La moción aprobada con 100 votos encarga la investigación a la Comisión de Fiscalización para que llame a las dos funcionarias, y que luego presente un informe al pleno dentro del plazo máximo de diez días de haber recibido la información. En las conclusiones, la comisión deberá recomendar actuaciones legislativas específicas para precautelar los derechos de los ciudadanos respecto de sus obligaciones financieras, en el marco de lo dispuesto en la Ley Orgánica de Apoyo Humanitario.

Las dos autoridades de control deberán informar sobre las acciones respecto de la reprogramación de pagos de cuotas por obligaciones con entidades del sistema financiero nacional y no financiero, que en estos momentos se encuentran cobrando intereses de mora sobre el capital de valores diferidos que no han podido ser cancelados por la evidente crisis que atraviesa el país, por la pandemia del Covid-19, a sabiendas de que la Ley Orgánica de Apoyo Humanitario para Combatir la Crisis Sanitaria Derivada del Covid-19, promulgada el 22 de junio del 2020, lo prohíbe.

Tendrá que informarse sobre cómo se ha aplicado la Ley Orgánica de Apoyo Humanitario con relación a lo estipulado sobre líneas de créditos reprogramadas, según lo dispuesto en los artículos 10 y 12, así como en las respectivas resoluciones de la Junta de Política y Regulación Monetaria y Financiera.

Todo esto, en el marco de la muestra de datos que han sido recopilados de las diferentes operaciones de crédito del sector de la transportación en sus diferentes modalidades, comprendidas en 784 operaciones de crédito en la Superintendencia de Bancos, y 1 935 operaciones de crédito en la Superintendencia de Economía Popular y Solidaria, así como en razón de cualquier otra información que la Comisión considere pertinente, referente a la cadena productiva.

Comparecencias de funcionarios

La Superintendenta de Bancos, Ruth Arregui mostró cifras y afirmó que desde abril a septiembre de 2020 hubo $10.208 millones en diferimiento y que en Pichincha se registró más diferimiento seguido de Guayas, Azuay, Manabí, El Oro y el resto de provincias.

En todo el periodo de vigencia de la Ley Humanitaria se registró 1´665 758 solicitudes de diferimiento, de las cuales 1´248 861 corresponden a la cartera de consumo; luego la cartera de micro crédito, comercial, vivienda y educativo.

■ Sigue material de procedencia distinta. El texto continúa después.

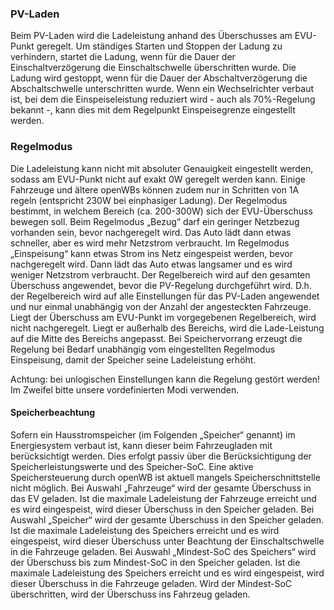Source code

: ### PV-Laden

Beim PV-Laden wird die Ladeleistung anhand des Überschusses am EVU-Punkt geregelt. Um ständiges Starten und Stoppen der Ladung zu verhindern, startet die Ladung, wenn für die Dauer der Einschaltverzögerung die Einschaltschwelle überschritten wurde. Die Ladung wird gestoppt, wenn für die Dauer der Abschaltverzögerung die Abschaltschwelle unterschritten wurde.
Wenn ein Wechselrichter verbaut ist, bei dem die Einspeiseleistung reduziert wird - auch als 70%-Regelung bekannt -, kann dies mit dem Regelpunkt Einspeisegrenze eingestellt werden.

### Regelmodus

Die Ladeleistung kann nicht mit absoluter Genauigkeit eingestellt werden, sodass am EVU-Punkt nicht auf exakt 0W geregelt werden kann. Einige Fahrzeuge und ältere openWBs können zudem nur in Schritten von 1A regeln (entspricht 230W bei einphasiger Ladung). Der Regelmodus bestimmt, in welchem Bereich (ca. 200-300W) sich der EVU-Überschuss bewegen soll. Beim Regelmodus „Bezug“ darf ein geringer Netzbezug vorhanden sein, bevor nachgeregelt wird. Das Auto lädt dann etwas schneller, aber es wird mehr Netzstrom verbraucht. Im Regelmodus „Einspeisung“ kann etwas Strom ins Netz eingespeist werden, bevor nachgeregelt wird. Dann lädt das Auto etwas langsamer und es wird weniger Netzstrom verbraucht.
Der Regelbereich wird auf den gesamten Überschuss angewendet, bevor die PV-Regelung durchgeführt wird. D.h. der Regelbereich wird auf alle Einstellungen für das PV-Laden angewendet und nur einmal unabhängig von der Anzahl der angesteckten Fahrzeuge. Liegt der Überschuss am EVU-Punkt im vorgegebenen Regelbereich, wird nicht nachgeregelt. Liegt er außerhalb des Bereichs, wird die Lade-Leistung auf die Mitte des Bereichs angepasst.
Bei Speichervorrang erzeugt die Regelung bei Bedarf unabhängig vom eingestellten Regelmodus Einspeisung, damit der Speicher seine Ladeleistung erhöht.

Achtung: bei unlogischen Einstellungen kann die Regelung gestört werden! Im Zweifel bitte unsere vordefinierten Modi verwenden.

#### Speicherbeachtung

Sofern ein Hausstromspeicher (im Folgenden „Speicher“ genannt) im Energiesystem verbaut ist, kann dieser beim Fahrzeugladen mit berücksichtigt werden. Dies erfolgt passiv über die Berücksichtigung der Speicherleistungswerte und des Speicher-SoC. Eine aktive Speichersteuerung durch openWB ist aktuell mangels Speicherschnittstelle nicht möglich.
Bei Auswahl „Fahrzeuge“ wird der gesamte Überschuss in das EV geladen. Ist die maximale Ladeleistung der Fahrzeuge erreicht und es wird eingespeist, wird dieser Überschuss in den Speicher geladen.
Bei Auswahl „Speicher“ wird der gesamte Überschuss in den Speicher geladen. Ist die maximale Ladeleistung des Speichers erreicht und es wird eingespeist, wird dieser Überschuss unter Beachtung der Einschaltschwelle in die Fahrzeuge geladen.
Bei Auswahl „Mindest-SoC des Speichers“ wird der Überschuss bis zum Mindest-SoC in den Speicher geladen. Ist die maximale Ladeleistung des Speichers erreicht und es wird eingespeist, wird dieser Überschuss in die Fahrzeuge geladen. Wird der Mindest-SoC überschritten, wird der Überschuss ins Fahrzeug geladen.
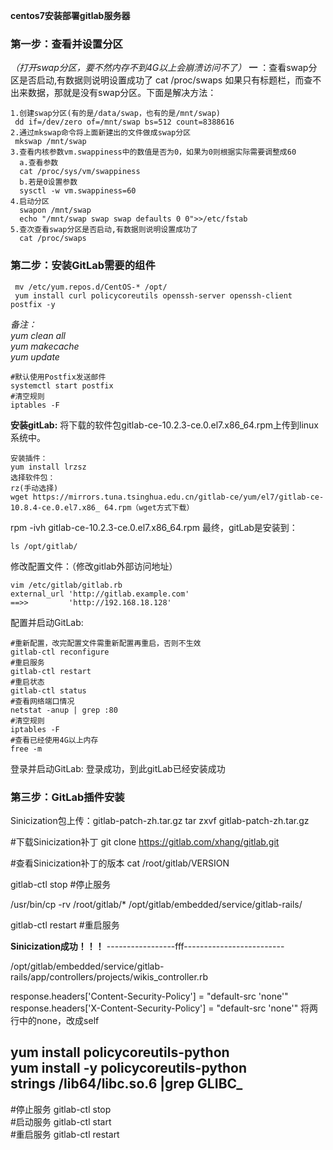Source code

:  **centos7安装部署gitlab服务器** 

### 第一步：查看并设置分区
 _（打开swap分区，要不然内存不到4G以上会崩溃访问不了）_ 
 **一** ：查看swap分区是否启动,有数据则说明设置成功了
cat /proc/swaps
如果只有标题栏，而查不出来数据，那就是没有swap分区。下面是解决方法：

    1.创建swap分区(有的是/data/swap，也有的是/mnt/swap)
     dd if=/dev/zero of=/mnt/swap bs=512 count=8388616
    2.通过mkswap命令将上面新建出的文件做成swap分区
     mkswap /mnt/swap
    3.查看内核参数vm.swappiness中的数值是否为0，如果为0则根据实际需要调整成60
      a.查看参数
      cat /proc/sys/vm/swappiness
      b.若是0设置参数
      sysctl -w vm.swappiness=60           
    4.启动分区
      swapon /mnt/swap
      echo "/mnt/swap swap swap defaults 0 0">>/etc/fstab
    5.查次查看swap分区是否启动,有数据则说明设置成功了
      cat /proc/swaps
### 第二步：安装GitLab需要的组件
     mv /etc/yum.repos.d/CentOS-* /opt/
     yum install curl policycoreutils openssh-server openssh-client postfix -y
 _备注：_                               
_yum clean all            
yum makecache            
yum update_ 

    #默认使用Postfix发送邮件
    systemctl start postfix
    #清空规则
    iptables -F  
     
 **安装gitLab:** 
将下载的软件包gitlab-ce-10.2.3-ce.0.el7.x86_64.rpm上传到linux系统中。

    安装插件：
    yum install lrzsz
    选择软件包：
    rz(手动选择)
    wget https://mirrors.tuna.tsinghua.edu.cn/gitlab-ce/yum/el7/gitlab-ce-10.8.4-ce.0.el7.x86_ 64.rpm（wget方式下载）
 
rpm -ivh gitlab-ce-10.2.3-ce.0.el7.x86_64.rpm
最终，gitLab是安装到：

    ls /opt/gitlab/

修改配置文件：（修改gitlab外部访问地址）

    vim /etc/gitlab/gitlab.rb
    external_url 'http://gitlab.example.com'
    ==>>         'http://192.168.18.128'

配置并启动GitLab:

    #重新配置，改完配置文件需重新配置再重启，否则不生效
    gitlab-ctl reconfigure    
    #重启服务
    gitlab-ctl restart        
    #重启状态 
    gitlab-ctl status  
    #查看网络端口情况       
    netstat -anup | grep :80
    #清空规则
    iptables -F
    #查看已经使用4G以上内存
    free -m

登录并启动GitLab:
登录成功，到此gitLab已经安装成功

### 第三步：GitLab插件安装

Sinicization包上传：gitlab-patch-zh.tar.gz
tar zxvf gitlab-patch-zh.tar.gz

#下载Sinicization补丁
git clone https://gitlab.com/xhang/gitlab.git

#查看Sinicization补丁的版本
cat /root/gitlab/VERSION

gitlab-ctl stop    #停止服务

/usr/bin/cp -rv   /root/gitlab/*   /opt/gitlab/embedded/service/gitlab-rails/

gitlab-ctl restart    #重启服务

 **Sinicization成功！！！** 
-----------------fff-------------------------
	
/opt/gitlab/embedded/service/gitlab-rails/app/controllers/projects/wikis_controller.rb

response.headers['Content-Security-Policy'] = "default-src 'none'"
response.headers['X-Content-Security-Policy'] = "default-src 'none'"
将两行中的none，改成self
 	
yum install policycoreutils-python            
yum install -y policycoreutils-python	
strings /lib64/libc.so.6 |grep GLIBC_
------------------------------------
#停止服务
gitlab-ctl stop    
#启动服务
gitlab-ctl start    
#重启服务
gitlab-ctl restart    
  
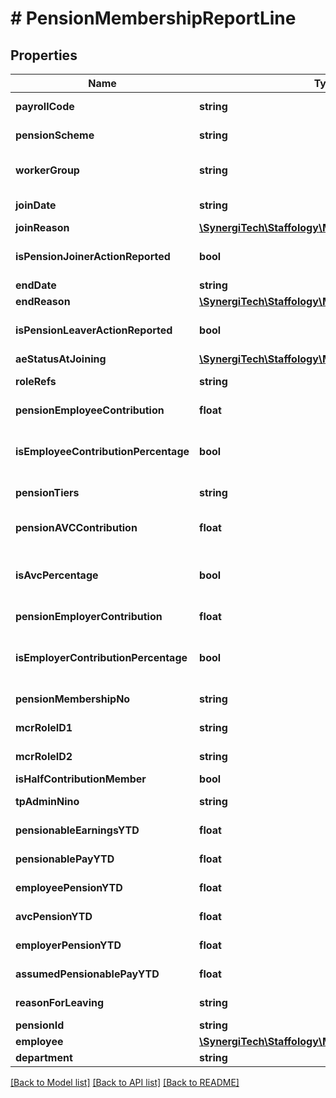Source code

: # # PensionMembershipReportLine

## Properties

Name | Type | Description | Notes
------------ | ------------- | ------------- | -------------
**payrollCode** | **string** | Payroll code of the employee | [optional]
**pensionScheme** | **string** | Employee pension scheme | [optional]
**workerGroup** | **string** | The WorkerGroup of the employee pension scheme | [optional]
**joinDate** | **string** | The Join Date of the employee | [optional]
**joinReason** | [**\SynergiTech\Staffology\Model\PensionJoinReason**](PensionJoinReason.md) |  | [optional]
**isPensionJoinerActionReported** | **bool** | Indicates whether the pension joiner  action is reported. | [optional]
**endDate** | **string** | Pension End Date | [optional]
**endReason** | [**\SynergiTech\Staffology\Model\PensionEndReason**](PensionEndReason.md) |  | [optional]
**isPensionLeaverActionReported** | **bool** | Indicates whether the pension leaver  action is reported. | [optional]
**aeStatusAtJoining** | [**\SynergiTech\Staffology\Model\AeStatus**](AeStatus.md) |  | [optional]
**roleRefs** | **string** | role references of employee | [optional]
**pensionEmployeeContribution** | **float** | Pension Employee Contribution | [optional]
**isEmployeeContributionPercentage** | **bool** | Indicates whether the EmployeeContribution is expressed as a percentage. | [optional]
**pensionTiers** | **string** | Pension Tiers of the employee | [optional]
**pensionAVCContribution** | **float** | Pension AVC Contribution of employee | [optional]
**isAvcPercentage** | **bool** | Indicates whether the AvcContribution is expressed as a percentage. | [optional]
**pensionEmployerContribution** | **float** | Employer Pension Contribution | [optional]
**isEmployerContributionPercentage** | **bool** | Indicates whether the EmployerContribution is expressed as a percentage. | [optional]
**pensionMembershipNo** | **string** | Pension Membership Number | [optional]
**mcrRoleID1** | **string** | MCR Role ID1 for teachers pension | [optional]
**mcrRoleID2** | **string** | MCR Role ID2 for teachers pension | [optional]
**isHalfContributionMember** | **bool** | 50/50 membership | [optional]
**tpAdminNino** | **string** | Teachers Pension Admin Ni Number | [optional]
**pensionableEarningsYTD** | **float** | Pensionable earning year to date | [optional]
**pensionablePayYTD** | **float** | Pensionable Pay year to date | [optional]
**employeePensionYTD** | **float** | Employee pension year to date | [optional]
**avcPensionYTD** | **float** | Additional Voluntary Contribution YTD | [optional]
**employerPensionYTD** | **float** | Employer pension year to date | [optional]
**assumedPensionablePayYTD** | **float** | Assumed pensionable pay year to date | [optional]
**reasonForLeaving** | **string** | Reason the employee left the scheme | [optional]
**pensionId** | **string** | Pension Id | [optional]
**employee** | [**\SynergiTech\Staffology\Model\Item**](Item.md) |  | [optional]
**department** | **string** |  | [optional]

[[Back to Model list]](../../README.md#models) [[Back to API list]](../../README.md#endpoints) [[Back to README]](../../README.md)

Dijo que la Superintendencia de Bancos llevó cuatro recomendaciones ante la Junta de Política y Regulación Monetaria tras la vigencia de la Ley Humanitaria que se relacionan con brindar facilidades y alivio financiero a través de reestructuraciones y refinanciamiento; la reducción temporal del corto del fondo liquidez; la racionalidad sobre la segmentación de créditos para brindar mayor inclusión a las personas y mipymes; y, un fondo de apoyo a las mipymes frente al confinamiento.

Fabián Carrillo, ministro de Economía y Finanzas, presidente encargado de la Junta de la Política Monetaria y Financiera aseguró que de marzo a septiembre $19 mil millones de dólares, se realizó en reprogramación de pagos.

Que las personas naturales o jurídicas que reprogramaron sus deudas no fueron reportadas a la central de riegos; su calificación de riesgo no se afectó, es decir, mantuvieron lo que tenían antes d de la reprogramación. No tuvieron costos adicionales, y obtuvieron periodos de gracia.

Dijo que se registran alrededor de 2 millones de operaciones se reprogramaron en los bancos privados en solo tres mes, de ellos, el 70% corresponde a la cartera de microcrédito.

Que más de $6.5 millones se difirieron en las entidades financieras de la economía popular solidaria (cooperativas y mutualistas), que corresponde a 840.584 operaciones de diferimiento; y que el 66% de esas operaciones se dio en las provincias con mayor impacto la emergencia sanitaria. Además se registró que en el sistema financiero público un diferimiento de $500 millones.